▶ **Task item**
Everything from the line containing "- Database skill - MySql, PostgreSql" through the line containing "- 5⭐ on Hackerrank" in the listing below should be copied exactly, and nothing more.

▶ **Given records**
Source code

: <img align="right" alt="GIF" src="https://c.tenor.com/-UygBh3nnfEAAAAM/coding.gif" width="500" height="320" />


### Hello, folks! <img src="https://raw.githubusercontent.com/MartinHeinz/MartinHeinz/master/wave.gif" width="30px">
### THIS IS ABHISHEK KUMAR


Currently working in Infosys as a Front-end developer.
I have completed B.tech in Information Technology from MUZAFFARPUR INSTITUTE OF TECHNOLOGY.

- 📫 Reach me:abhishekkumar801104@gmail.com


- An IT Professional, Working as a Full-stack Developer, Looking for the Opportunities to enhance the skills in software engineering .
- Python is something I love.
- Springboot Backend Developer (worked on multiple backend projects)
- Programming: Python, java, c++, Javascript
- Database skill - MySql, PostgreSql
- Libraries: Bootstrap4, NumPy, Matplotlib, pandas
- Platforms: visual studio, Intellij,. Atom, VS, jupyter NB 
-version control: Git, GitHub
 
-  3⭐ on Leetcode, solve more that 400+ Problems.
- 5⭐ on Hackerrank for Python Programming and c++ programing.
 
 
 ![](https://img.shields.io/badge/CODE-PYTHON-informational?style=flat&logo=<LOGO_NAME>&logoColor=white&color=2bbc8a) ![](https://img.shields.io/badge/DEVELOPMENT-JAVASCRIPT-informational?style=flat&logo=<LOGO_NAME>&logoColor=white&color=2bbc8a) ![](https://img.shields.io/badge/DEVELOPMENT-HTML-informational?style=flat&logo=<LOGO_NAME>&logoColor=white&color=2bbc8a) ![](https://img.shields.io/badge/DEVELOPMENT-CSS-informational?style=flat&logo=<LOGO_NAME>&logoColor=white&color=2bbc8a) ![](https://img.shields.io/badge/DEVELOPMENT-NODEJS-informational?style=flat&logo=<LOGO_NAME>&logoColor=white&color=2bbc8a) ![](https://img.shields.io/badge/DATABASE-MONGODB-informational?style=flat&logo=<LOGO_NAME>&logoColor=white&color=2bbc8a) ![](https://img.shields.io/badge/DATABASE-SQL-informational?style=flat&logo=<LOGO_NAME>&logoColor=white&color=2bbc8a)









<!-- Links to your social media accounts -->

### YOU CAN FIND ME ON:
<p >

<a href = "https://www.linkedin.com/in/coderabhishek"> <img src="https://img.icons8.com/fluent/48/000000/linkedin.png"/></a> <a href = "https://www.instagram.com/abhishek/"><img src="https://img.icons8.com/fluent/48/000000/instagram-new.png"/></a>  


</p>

---

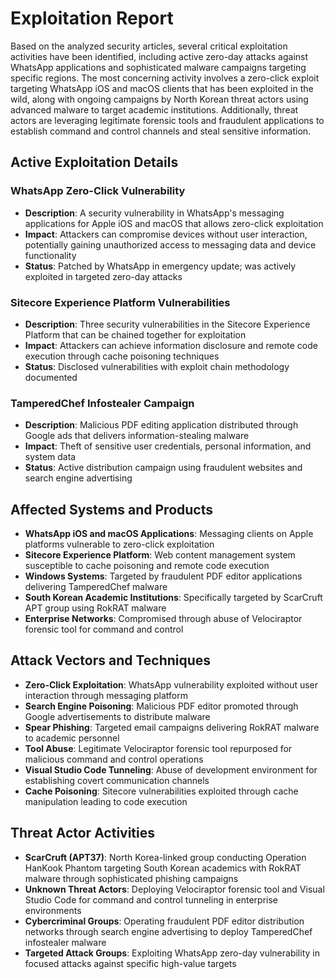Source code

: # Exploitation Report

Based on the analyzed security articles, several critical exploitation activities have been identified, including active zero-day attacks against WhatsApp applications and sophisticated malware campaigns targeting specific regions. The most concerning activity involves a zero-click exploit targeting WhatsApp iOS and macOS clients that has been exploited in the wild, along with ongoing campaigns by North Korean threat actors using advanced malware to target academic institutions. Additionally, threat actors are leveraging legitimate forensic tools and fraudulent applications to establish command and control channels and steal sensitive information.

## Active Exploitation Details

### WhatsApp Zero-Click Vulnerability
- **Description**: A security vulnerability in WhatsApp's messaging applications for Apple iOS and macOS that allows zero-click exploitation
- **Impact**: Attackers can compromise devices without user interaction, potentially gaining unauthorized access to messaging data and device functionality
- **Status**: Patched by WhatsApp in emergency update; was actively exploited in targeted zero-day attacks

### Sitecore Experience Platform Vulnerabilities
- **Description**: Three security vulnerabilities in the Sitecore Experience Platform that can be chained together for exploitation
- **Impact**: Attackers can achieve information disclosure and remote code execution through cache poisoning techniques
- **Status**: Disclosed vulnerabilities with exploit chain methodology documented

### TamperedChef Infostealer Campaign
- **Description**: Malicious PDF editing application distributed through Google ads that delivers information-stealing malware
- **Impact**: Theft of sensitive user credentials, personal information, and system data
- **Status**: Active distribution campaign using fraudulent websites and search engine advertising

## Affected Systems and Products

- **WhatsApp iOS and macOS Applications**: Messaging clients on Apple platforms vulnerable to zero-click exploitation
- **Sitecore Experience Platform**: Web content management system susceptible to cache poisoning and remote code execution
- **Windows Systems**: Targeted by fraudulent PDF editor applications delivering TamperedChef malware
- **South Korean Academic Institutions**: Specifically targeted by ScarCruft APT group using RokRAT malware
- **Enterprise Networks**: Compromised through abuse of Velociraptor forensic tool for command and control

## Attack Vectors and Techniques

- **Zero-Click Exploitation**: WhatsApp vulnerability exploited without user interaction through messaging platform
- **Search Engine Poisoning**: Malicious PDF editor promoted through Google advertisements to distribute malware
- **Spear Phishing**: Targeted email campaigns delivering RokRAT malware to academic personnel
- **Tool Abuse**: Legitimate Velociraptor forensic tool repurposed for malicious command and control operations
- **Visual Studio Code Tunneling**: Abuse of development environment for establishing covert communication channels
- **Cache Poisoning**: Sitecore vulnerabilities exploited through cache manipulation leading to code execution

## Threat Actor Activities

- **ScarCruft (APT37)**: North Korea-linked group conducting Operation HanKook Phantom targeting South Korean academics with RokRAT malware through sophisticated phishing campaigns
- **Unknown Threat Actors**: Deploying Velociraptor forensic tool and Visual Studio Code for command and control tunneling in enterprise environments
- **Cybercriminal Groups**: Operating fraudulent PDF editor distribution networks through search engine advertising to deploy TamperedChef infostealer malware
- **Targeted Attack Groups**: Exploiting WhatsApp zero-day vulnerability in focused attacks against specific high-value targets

▶ **Exercise solution**
- Database skill - MySql, PostgreSql
- Libraries: Bootstrap4, NumPy, Matplotlib, pandas
- Platforms: visual studio, Intellij,. Atom, VS, jupyter NB 
-version control: Git, GitHub
 
-  3⭐ on Leetcode, solve more that 400+ Problems.
- 5⭐ on Hackerrank for Python Programming and c++ programing.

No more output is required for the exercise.